*Work item*.
Your answer should consist of every line from the records that holds the string "cref".

*Supplied data*.

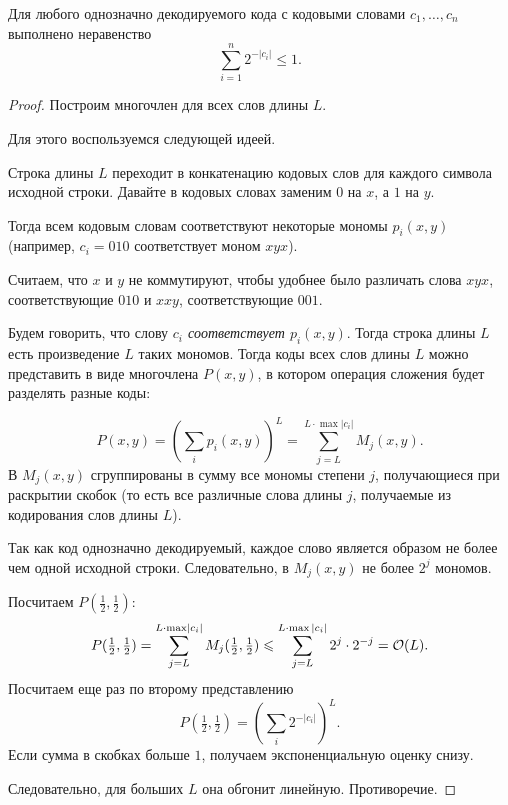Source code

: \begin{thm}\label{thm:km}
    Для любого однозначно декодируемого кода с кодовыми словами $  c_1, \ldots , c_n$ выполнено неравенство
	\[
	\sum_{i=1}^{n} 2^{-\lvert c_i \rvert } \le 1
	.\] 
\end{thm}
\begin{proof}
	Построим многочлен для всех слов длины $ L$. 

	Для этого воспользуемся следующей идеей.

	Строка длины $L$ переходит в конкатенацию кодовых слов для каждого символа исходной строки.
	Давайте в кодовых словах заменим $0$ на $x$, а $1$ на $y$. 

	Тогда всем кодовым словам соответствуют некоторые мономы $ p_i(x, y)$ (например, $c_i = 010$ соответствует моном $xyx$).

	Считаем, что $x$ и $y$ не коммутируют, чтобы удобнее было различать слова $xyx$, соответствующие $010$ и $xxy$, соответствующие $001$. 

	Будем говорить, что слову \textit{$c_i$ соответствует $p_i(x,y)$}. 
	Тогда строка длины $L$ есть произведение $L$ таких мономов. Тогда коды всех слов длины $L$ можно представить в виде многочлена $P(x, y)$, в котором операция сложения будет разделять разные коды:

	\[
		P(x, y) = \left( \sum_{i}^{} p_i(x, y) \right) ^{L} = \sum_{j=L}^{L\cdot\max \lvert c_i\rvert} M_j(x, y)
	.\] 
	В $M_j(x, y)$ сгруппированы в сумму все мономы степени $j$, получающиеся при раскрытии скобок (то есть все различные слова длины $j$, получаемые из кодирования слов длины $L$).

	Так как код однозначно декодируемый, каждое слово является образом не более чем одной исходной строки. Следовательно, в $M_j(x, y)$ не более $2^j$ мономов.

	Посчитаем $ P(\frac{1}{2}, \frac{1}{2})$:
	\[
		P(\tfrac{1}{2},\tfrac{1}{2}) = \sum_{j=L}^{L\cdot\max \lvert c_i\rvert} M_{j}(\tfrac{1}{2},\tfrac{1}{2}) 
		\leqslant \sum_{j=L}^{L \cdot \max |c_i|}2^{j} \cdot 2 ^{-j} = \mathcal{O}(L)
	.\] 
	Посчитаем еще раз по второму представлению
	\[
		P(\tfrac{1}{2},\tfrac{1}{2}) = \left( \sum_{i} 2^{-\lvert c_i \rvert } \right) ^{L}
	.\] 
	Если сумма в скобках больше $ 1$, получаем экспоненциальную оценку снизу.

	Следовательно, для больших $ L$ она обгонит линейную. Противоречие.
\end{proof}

==

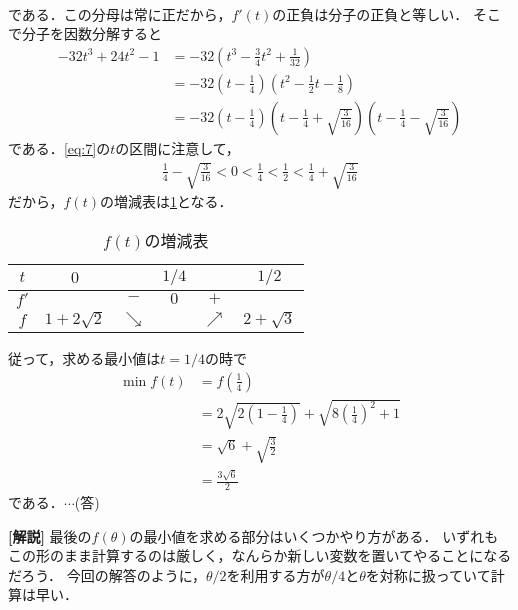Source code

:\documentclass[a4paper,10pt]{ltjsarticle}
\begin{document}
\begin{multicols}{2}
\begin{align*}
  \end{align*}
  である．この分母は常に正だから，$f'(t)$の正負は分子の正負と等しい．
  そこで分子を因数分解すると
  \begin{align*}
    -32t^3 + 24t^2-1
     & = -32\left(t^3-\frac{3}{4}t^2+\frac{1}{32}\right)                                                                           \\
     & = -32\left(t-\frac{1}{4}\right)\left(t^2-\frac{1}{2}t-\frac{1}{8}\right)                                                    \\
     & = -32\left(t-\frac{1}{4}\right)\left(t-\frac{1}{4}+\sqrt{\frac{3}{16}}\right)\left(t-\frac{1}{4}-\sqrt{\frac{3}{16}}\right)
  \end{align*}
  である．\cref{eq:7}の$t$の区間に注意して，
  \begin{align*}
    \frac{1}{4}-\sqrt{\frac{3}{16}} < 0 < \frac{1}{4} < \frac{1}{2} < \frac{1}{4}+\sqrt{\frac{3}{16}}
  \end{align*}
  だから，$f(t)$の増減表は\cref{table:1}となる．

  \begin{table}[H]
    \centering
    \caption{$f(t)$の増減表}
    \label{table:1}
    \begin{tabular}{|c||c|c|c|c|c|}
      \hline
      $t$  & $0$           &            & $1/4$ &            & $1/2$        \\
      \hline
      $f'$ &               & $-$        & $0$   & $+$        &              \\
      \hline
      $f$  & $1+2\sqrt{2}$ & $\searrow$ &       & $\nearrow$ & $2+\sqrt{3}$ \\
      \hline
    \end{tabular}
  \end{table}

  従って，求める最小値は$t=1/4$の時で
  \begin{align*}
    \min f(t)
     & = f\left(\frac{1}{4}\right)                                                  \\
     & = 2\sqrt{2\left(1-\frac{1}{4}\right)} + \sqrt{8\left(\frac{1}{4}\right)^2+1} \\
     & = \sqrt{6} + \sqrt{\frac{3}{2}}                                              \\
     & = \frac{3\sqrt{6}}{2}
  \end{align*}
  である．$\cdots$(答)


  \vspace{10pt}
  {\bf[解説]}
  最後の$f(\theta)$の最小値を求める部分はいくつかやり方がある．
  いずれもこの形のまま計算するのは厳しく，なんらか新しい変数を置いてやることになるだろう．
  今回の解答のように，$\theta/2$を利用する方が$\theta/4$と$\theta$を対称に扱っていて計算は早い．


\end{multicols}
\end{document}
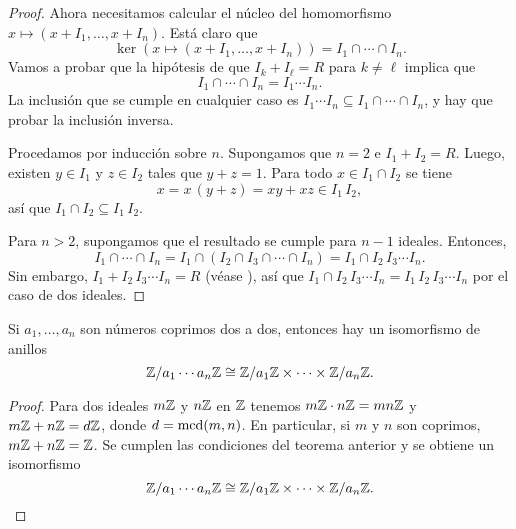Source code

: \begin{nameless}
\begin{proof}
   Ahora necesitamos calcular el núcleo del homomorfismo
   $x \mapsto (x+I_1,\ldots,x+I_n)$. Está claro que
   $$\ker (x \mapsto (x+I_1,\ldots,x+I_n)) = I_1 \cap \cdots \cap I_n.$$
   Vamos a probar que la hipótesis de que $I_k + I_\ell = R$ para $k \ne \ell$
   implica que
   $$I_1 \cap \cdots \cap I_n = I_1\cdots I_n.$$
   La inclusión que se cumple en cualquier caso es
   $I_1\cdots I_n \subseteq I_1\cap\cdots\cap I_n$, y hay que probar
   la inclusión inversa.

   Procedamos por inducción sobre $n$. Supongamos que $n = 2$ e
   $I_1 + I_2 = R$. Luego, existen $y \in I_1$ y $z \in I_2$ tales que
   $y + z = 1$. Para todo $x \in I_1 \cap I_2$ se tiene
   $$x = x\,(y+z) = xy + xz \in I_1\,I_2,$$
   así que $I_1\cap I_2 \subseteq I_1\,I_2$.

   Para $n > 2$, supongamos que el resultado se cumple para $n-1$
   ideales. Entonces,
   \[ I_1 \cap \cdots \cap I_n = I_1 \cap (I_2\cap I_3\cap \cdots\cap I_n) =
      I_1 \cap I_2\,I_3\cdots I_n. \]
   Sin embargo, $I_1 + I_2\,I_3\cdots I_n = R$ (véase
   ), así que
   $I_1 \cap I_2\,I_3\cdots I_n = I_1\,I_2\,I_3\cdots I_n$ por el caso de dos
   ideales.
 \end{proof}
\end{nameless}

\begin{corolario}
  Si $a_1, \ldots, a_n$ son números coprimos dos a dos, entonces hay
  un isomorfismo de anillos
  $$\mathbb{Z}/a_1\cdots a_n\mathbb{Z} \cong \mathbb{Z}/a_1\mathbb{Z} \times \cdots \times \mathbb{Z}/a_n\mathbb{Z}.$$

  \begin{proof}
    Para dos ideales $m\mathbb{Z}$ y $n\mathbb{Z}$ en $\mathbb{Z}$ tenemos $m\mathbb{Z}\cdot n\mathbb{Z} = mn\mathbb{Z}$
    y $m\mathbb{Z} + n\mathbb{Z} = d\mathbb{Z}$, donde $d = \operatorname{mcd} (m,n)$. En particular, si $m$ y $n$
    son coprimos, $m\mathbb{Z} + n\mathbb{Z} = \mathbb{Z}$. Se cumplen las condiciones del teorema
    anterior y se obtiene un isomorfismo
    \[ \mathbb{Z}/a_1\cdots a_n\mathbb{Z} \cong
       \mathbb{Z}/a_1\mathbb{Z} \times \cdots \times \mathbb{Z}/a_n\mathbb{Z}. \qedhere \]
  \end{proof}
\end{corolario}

* * *

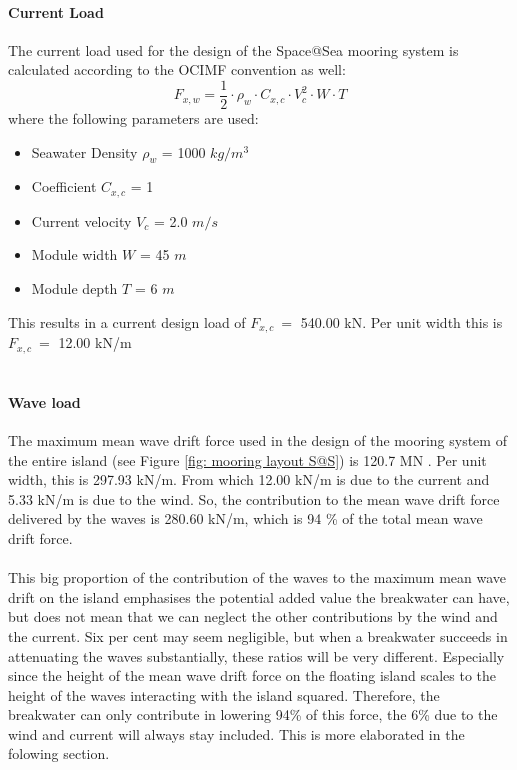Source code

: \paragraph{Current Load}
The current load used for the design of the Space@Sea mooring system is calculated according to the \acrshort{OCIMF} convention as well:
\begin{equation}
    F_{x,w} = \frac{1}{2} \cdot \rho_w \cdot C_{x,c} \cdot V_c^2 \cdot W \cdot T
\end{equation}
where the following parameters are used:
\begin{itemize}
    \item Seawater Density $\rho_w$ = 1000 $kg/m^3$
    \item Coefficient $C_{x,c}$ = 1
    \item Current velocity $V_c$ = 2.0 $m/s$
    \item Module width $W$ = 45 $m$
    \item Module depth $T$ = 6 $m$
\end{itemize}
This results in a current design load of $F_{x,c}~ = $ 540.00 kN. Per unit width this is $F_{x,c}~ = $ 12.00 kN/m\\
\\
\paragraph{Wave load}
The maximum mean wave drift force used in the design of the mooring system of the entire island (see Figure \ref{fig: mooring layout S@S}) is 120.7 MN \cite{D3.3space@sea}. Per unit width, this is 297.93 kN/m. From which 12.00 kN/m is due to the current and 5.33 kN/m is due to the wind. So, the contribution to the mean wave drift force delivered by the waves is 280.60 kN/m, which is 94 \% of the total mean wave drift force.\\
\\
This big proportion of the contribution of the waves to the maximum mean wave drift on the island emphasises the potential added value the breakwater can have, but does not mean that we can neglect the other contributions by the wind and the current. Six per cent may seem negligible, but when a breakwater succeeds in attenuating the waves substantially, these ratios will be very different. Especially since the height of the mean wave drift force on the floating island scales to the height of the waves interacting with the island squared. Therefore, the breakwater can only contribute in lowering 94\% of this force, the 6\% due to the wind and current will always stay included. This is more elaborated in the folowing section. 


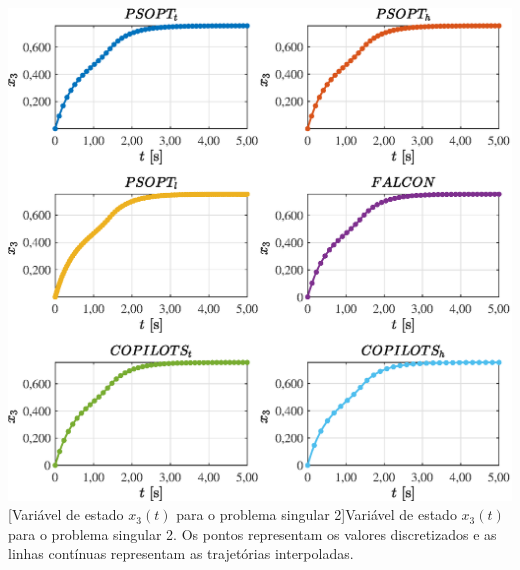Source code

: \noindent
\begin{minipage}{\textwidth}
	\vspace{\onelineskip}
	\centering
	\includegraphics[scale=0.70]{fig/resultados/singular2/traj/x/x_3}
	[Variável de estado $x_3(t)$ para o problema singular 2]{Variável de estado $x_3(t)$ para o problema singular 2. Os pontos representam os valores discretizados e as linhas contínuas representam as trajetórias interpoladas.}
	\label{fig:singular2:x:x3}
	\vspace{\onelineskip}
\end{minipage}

*Reply to the task*.
  である．\cref{eq:7}の$t$の区間に注意して，
  だから，$f(t)$の増減表は\cref{table:1}となる．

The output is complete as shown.